Among the entries that follow, find the lines containing the string "which" and copy them.
----
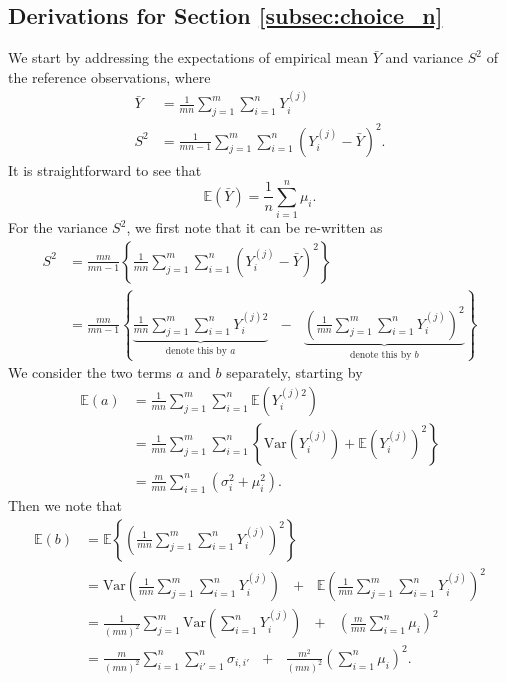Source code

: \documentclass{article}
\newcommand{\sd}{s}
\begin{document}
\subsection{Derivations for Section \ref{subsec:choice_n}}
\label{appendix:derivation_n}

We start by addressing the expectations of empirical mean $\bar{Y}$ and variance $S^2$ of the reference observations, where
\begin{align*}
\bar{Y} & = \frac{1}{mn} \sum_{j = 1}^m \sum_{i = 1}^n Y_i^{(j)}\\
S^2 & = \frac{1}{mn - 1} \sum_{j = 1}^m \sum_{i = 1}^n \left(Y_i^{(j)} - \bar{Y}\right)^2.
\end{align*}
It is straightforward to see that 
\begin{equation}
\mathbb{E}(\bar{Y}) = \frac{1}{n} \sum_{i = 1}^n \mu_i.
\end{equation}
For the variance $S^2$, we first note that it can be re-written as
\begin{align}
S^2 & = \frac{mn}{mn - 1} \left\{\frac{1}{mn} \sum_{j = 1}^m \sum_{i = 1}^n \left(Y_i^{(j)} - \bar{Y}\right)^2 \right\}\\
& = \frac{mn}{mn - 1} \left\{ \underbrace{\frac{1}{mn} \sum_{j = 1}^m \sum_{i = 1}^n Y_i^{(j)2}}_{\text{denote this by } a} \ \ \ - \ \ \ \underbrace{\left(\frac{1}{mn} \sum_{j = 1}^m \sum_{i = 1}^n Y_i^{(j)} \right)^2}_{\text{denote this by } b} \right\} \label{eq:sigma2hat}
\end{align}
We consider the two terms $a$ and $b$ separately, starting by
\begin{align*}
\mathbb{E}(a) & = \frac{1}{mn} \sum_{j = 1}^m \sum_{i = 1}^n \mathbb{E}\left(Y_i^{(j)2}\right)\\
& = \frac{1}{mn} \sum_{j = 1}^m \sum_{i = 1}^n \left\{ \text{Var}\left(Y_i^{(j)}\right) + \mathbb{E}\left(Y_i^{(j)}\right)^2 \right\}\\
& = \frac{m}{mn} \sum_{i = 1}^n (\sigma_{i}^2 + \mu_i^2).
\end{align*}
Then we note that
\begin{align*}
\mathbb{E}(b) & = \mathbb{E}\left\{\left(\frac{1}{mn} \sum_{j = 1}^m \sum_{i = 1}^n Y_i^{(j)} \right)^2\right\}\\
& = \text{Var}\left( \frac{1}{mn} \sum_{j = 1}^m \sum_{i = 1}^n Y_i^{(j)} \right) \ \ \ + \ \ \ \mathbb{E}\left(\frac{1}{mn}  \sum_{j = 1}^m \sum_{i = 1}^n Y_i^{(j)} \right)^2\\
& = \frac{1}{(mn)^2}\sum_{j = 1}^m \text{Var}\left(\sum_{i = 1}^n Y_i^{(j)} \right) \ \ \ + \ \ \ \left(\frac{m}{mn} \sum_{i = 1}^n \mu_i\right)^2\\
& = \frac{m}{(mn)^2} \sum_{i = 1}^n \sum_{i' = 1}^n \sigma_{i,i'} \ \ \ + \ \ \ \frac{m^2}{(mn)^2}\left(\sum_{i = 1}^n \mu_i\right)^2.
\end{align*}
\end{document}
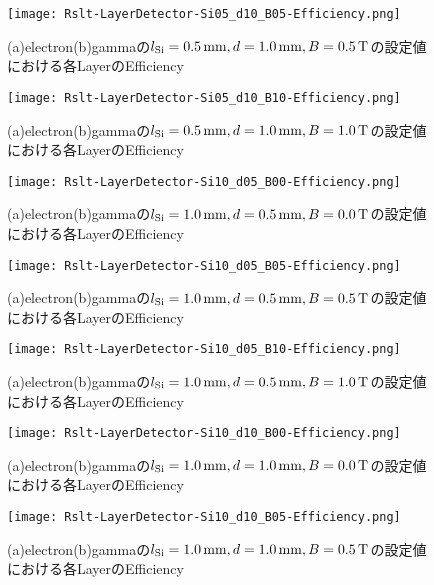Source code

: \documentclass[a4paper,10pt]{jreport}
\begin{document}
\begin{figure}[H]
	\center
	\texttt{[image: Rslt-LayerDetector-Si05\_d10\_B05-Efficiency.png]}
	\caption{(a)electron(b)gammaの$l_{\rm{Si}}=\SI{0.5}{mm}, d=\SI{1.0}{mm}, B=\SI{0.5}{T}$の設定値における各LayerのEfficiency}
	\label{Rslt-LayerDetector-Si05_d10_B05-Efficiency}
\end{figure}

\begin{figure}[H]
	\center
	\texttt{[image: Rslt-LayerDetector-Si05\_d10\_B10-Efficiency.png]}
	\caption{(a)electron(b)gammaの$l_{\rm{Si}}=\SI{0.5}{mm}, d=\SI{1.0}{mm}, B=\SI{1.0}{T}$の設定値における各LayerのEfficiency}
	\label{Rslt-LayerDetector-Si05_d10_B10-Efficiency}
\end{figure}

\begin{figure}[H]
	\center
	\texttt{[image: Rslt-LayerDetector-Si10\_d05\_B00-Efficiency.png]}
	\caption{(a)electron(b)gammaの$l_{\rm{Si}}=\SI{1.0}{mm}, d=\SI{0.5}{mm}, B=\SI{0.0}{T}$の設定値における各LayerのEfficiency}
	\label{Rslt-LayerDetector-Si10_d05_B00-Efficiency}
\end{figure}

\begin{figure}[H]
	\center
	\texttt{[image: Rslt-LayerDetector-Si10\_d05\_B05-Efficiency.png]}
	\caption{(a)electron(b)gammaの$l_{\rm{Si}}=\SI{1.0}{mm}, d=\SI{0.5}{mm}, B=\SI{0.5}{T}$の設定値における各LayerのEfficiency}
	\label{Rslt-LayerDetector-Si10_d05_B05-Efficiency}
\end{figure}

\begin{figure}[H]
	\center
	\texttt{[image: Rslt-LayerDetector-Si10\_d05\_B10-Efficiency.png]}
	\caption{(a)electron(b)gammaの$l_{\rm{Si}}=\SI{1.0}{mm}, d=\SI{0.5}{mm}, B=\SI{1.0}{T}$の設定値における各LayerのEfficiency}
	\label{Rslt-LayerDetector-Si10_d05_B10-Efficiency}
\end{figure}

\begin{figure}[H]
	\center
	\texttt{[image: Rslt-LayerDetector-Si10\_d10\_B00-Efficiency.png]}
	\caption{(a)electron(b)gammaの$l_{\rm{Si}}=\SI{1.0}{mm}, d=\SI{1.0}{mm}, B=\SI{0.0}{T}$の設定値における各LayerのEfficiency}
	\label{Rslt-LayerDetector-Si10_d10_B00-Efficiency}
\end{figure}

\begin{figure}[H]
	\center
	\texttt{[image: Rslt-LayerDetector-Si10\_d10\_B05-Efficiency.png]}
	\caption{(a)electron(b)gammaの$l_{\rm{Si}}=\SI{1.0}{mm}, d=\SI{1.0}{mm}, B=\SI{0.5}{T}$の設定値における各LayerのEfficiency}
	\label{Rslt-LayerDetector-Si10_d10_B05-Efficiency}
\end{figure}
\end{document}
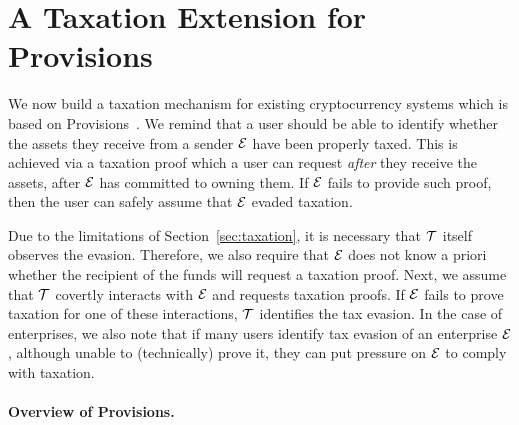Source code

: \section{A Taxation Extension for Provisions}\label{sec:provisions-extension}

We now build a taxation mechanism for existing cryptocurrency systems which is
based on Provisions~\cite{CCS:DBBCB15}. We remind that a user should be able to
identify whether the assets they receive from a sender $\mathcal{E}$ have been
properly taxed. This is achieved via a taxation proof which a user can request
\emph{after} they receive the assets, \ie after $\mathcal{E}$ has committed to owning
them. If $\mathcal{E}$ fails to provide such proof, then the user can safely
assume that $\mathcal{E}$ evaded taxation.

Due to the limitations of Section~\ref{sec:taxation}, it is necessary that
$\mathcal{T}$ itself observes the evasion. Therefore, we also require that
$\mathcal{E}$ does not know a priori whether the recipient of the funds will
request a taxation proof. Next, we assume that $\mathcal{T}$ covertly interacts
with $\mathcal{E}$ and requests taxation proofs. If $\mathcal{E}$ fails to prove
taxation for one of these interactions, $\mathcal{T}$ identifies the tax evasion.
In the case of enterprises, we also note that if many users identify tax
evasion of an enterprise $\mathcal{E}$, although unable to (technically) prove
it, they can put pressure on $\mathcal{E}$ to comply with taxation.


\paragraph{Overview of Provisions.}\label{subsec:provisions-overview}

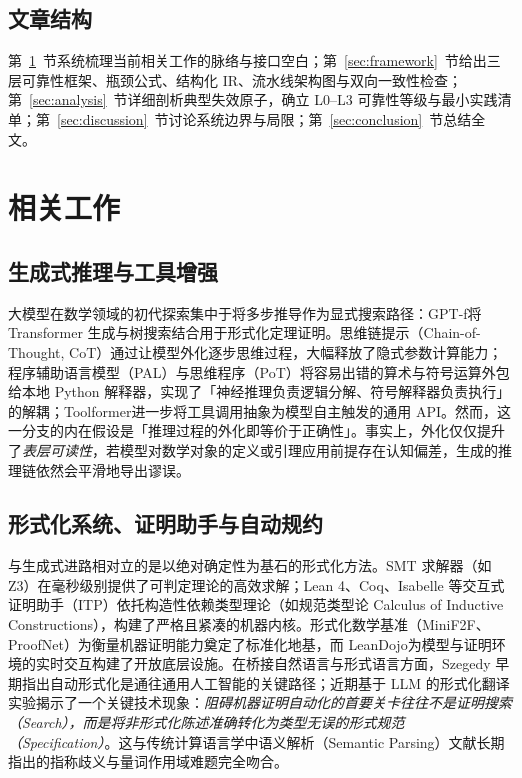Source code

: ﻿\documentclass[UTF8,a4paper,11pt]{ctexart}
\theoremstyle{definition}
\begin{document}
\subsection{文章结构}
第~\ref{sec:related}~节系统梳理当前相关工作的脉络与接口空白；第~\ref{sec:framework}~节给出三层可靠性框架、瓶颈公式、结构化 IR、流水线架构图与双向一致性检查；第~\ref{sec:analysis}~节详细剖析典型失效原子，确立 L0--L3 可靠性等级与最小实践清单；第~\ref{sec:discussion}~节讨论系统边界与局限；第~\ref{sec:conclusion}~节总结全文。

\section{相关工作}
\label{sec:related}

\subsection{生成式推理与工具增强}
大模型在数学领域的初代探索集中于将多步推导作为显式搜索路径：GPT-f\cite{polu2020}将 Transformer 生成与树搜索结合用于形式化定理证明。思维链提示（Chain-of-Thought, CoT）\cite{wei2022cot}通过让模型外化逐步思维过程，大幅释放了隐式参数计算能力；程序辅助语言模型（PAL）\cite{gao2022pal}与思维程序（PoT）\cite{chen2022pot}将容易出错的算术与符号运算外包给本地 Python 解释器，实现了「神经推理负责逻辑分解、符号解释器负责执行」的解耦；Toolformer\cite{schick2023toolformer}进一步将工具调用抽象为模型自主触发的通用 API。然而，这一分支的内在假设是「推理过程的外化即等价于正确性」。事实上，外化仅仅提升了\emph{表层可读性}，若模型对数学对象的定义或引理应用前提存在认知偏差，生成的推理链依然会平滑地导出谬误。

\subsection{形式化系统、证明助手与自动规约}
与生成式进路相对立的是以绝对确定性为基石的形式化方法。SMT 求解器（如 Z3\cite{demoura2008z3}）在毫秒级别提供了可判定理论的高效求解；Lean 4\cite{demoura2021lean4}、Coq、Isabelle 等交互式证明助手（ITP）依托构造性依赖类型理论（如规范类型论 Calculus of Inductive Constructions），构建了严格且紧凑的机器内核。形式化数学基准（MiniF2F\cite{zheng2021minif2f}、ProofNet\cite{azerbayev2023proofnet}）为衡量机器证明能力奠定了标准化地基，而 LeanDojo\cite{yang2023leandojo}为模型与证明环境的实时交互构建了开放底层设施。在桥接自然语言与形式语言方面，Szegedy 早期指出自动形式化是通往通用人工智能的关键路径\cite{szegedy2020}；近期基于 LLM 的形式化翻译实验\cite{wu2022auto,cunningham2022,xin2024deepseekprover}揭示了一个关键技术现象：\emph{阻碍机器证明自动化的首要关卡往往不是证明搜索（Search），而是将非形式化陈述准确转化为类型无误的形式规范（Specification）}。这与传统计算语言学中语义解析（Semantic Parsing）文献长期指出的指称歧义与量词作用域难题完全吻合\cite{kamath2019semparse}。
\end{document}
----
▶ **Response for this exercise**
We now build a taxation mechanism for existing cryptocurrency systems which is
properly taxed. This is achieved via a taxation proof which a user can request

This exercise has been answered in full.